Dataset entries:

════

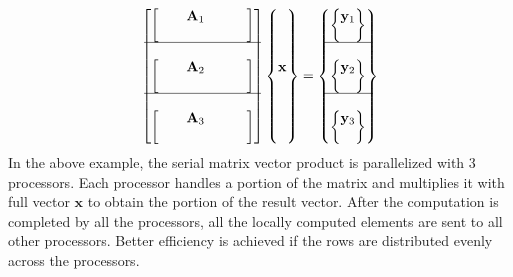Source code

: \documentclass[sigplan,screen]{acmart}
\begin{document}
\begin{equation*}
\begin{bmatrix}
\begin{bmatrix}
& & \mathbf{A}_1& & & \\
& & & & & \\
\end{bmatrix}\\
\hline\\
\begin{bmatrix}
& & \mathbf{A}_2& & & \\
& & & & & \\
\end{bmatrix}\\
\hline\\
\begin{bmatrix}
& & \mathbf{A}_3& & & \\
& & & & & \\
\end{bmatrix}\\
\end{bmatrix}
\begin{Bmatrix}
\\
\\
\\
\mathbf{x}\\
\\
\\
\\
\\	
\end{Bmatrix}
=\begin{Bmatrix}
\begin{Bmatrix}
\mathbf{y}_1\\
\\
\end{Bmatrix}\\
\hline\\
\begin{Bmatrix}
\mathbf{y}_2\\
\\
\end{Bmatrix}\\
\hline\\
\begin{Bmatrix}
\mathbf{y}_3\\
\\
\end{Bmatrix}	
\end{Bmatrix} 
\end{equation*}
In the above example, the serial matrix vector product is parallelized with 3 processors. Each processor handles a portion of the matrix  and multiplies it with full vector $\mathbf{x}$ to obtain the portion of the result vector. After the computation is completed by all the processors, all the locally computed elements are sent to all other processors. Better efficiency is achieved if the rows are distributed evenly across the processors.   
\end{document}
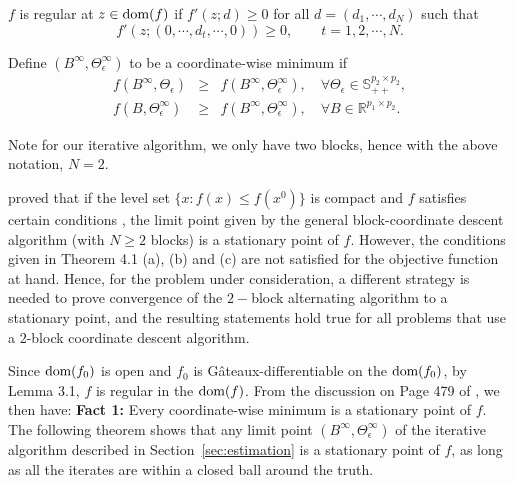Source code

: \begin{definition} $f$ is regular at $z\in\mbox{dom}(f)$ if $f'(z;d)\geq 0$ for all $d=(d_1,\cdots,d_N)$ such that 
\begin{equation*}
f'(z;(0,\cdots,d_t,\cdots,0))\geq 0,\qquad t=1,2,\cdots,N.
\end{equation*}  
\end{definition}

\begin{definition} Define $(B^\infty,\Theta_\epsilon^\infty)$ to be a coordinate-wise minimum if 
\begin{eqnarray*}
f(B^{\infty},\Theta_\epsilon) &\geq& f(B^\infty,\Theta_\epsilon^\infty), \quad \forall \Theta_\epsilon\in \mathbb{S}_{++}^{p_2\times p_2}, \\
f(B,\Theta_\epsilon^{\infty})&\geq & f(B^{\infty},\Theta_\epsilon^{\infty}),\quad \forall B\in\mathbb{R}^{p_1\times p_2}.
\end{eqnarray*}
\end{definition}
Note for our iterative algorithm, we only have two blocks, hence with the above notation, $N=2$. 

\begin{remark}
\citet{tseng2001convergence} proved that if the level set $\{x:f(x)\leq f(x^0)\}$ is compact and $f$ satisfies certain conditions \citep[see Theorem 4.1 (a), (b) and (c) for details]{tseng2001convergence}, the limit point given by the general block-coordinate descent algorithm (with $N\geq 2$ blocks) is a stationary point of $f$. However, the conditions given in Theorem 4.1 (a), (b) and (c) are not satisfied for the objective function at hand. Hence, for the problem under consideration, a different strategy is needed to prove convergence of the $2-$block alternating algorithm to a stationary point, and the resulting statements hold true for all problems that use a $2$-block coordinate descent algorithm.
\end{remark}
\medskip
Since $\mbox{dom}(f_0)$ is open and $f_0$ is G\^{a}teaux-differentiable on the $\mbox{dom}(f_0)$, by \citet{tseng2001convergence} Lemma 3.1, $f$ is regular in the $\mbox{dom} (f)$. From the discussion on Page 479 of \citep{tseng2001convergence}, we then have: 
\newline
\newline
{\bf Fact 1:} 
Every coordinate-wise minimum is a stationary point of $f$.
\newline
\newline
The following theorem shows that any limit point $(B^\infty,\Theta_\epsilon^\infty)$ of the iterative algorithm described in Section~\ref{sec:estimation} is a stationary point of $f$, as long as all the iterates are within a closed ball around the truth.

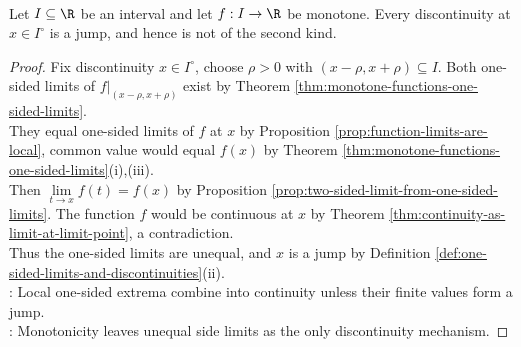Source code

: \begin{corollary} \label{cor:monotone-no-second-kind-discontinuities} \\
Let $I\subseteq\R$ be an interval and let $f:I\to\R$ be monotone. Every discontinuity at $x\in I^\circ$ is a jump, and hence is not of the second kind.
\begin{proof}
Fix discontinuity $x\in I^\circ$, choose $\rho>0$ with $(x-\rho,x+\rho)\subseteq I$. Both one-sided limits of $f|_{(x-\rho,x+\rho)}$ exist by Theorem \ref{thm:monotone-functions-one-sided-limits}.\\
They equal one-sided limits of $f$ at $x$ by Proposition \ref{prop:function-limits-are-local}, common value would equal $f(x)$ by Theorem \ref{thm:monotone-functions-one-sided-limits}(i),(iii).\\
Then $\lim\limits_{t\to x}f(t)=f(x)$ by Proposition \ref{prop:two-sided-limit-from-one-sided-limits}. The function $f$ would be continuous at $x$ by Theorem \ref{thm:continuity-as-limit-at-limit-point}, a contradiction.\\
Thus the one-sided limits are unequal, and $x$ is a jump by Definition \ref{def:one-sided-limits-and-discontinuities}(ii).\\
: Local one-sided extrema combine into continuity unless their finite values form a jump.\\
: Monotonicity leaves unequal side limits as the only discontinuity mechanism.
\end{proof}
\end{corollary}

════

[Problem requirements]
Please go over the data above and tally every line holding "discontinuities"; reply only with the count.

[Result of the task]
2